### PROBLEM STATEMENT
Hand back all of the records exactly as they read.

### EXERCISE INPUT
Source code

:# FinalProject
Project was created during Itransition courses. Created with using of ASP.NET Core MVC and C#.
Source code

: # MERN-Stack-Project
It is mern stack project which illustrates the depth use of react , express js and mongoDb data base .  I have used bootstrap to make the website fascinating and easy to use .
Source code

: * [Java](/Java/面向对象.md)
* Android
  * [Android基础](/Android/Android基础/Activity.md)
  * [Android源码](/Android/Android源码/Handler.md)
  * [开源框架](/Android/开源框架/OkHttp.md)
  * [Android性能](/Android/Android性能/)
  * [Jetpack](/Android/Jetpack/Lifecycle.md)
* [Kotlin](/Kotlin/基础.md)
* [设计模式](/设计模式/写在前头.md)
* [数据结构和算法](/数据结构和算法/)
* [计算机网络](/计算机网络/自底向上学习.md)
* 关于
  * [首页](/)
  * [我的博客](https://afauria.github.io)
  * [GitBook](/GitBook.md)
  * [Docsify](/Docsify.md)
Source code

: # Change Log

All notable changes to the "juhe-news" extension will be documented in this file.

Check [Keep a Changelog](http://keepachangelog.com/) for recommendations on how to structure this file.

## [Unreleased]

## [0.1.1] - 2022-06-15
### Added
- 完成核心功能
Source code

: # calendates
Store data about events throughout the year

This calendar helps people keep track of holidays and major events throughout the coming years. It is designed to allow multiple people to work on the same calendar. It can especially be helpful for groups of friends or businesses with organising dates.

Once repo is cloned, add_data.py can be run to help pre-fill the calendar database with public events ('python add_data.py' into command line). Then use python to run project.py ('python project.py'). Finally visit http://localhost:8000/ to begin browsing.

### COMPLETED EXERCISE
Source code

:# FinalProject
Project was created during Itransition courses. Created with using of ASP.NET Core MVC and C#.
Source code

: # MERN-Stack-Project
It is mern stack project which illustrates the depth use of react , express js and mongoDb data base .  I have used bootstrap to make the website fascinating and easy to use .
Source code

: * [Java](/Java/面向对象.md)
* Android
  * [Android基础](/Android/Android基础/Activity.md)
  * [Android源码](/Android/Android源码/Handler.md)
  * [开源框架](/Android/开源框架/OkHttp.md)
  * [Android性能](/Android/Android性能/)
  * [Jetpack](/Android/Jetpack/Lifecycle.md)
* [Kotlin](/Kotlin/基础.md)
* [设计模式](/设计模式/写在前头.md)
* [数据结构和算法](/数据结构和算法/)
* [计算机网络](/计算机网络/自底向上学习.md)
* 关于
  * [首页](/)
  * [我的博客](https://afauria.github.io)
  * [GitBook](/GitBook.md)
  * [Docsify](/Docsify.md)
Source code

: # Change Log

All notable changes to the "juhe-news" extension will be documented in this file.

Check [Keep a Changelog](http://keepachangelog.com/) for recommendations on how to structure this file.

## [Unreleased]

## [0.1.1] - 2022-06-15
### Added
- 完成核心功能
Source code

: # calendates
Store data about events throughout the year

This calendar helps people keep track of holidays and major events throughout the coming years. It is designed to allow multiple people to work on the same calendar. It can especially be helpful for groups of friends or businesses with organising dates.

Once repo is cloned, add_data.py can be run to help pre-fill the calendar database with public events ('python add_data.py' into command line). Then use python to run project.py ('python project.py'). Finally visit http://localhost:8000/ to begin browsing.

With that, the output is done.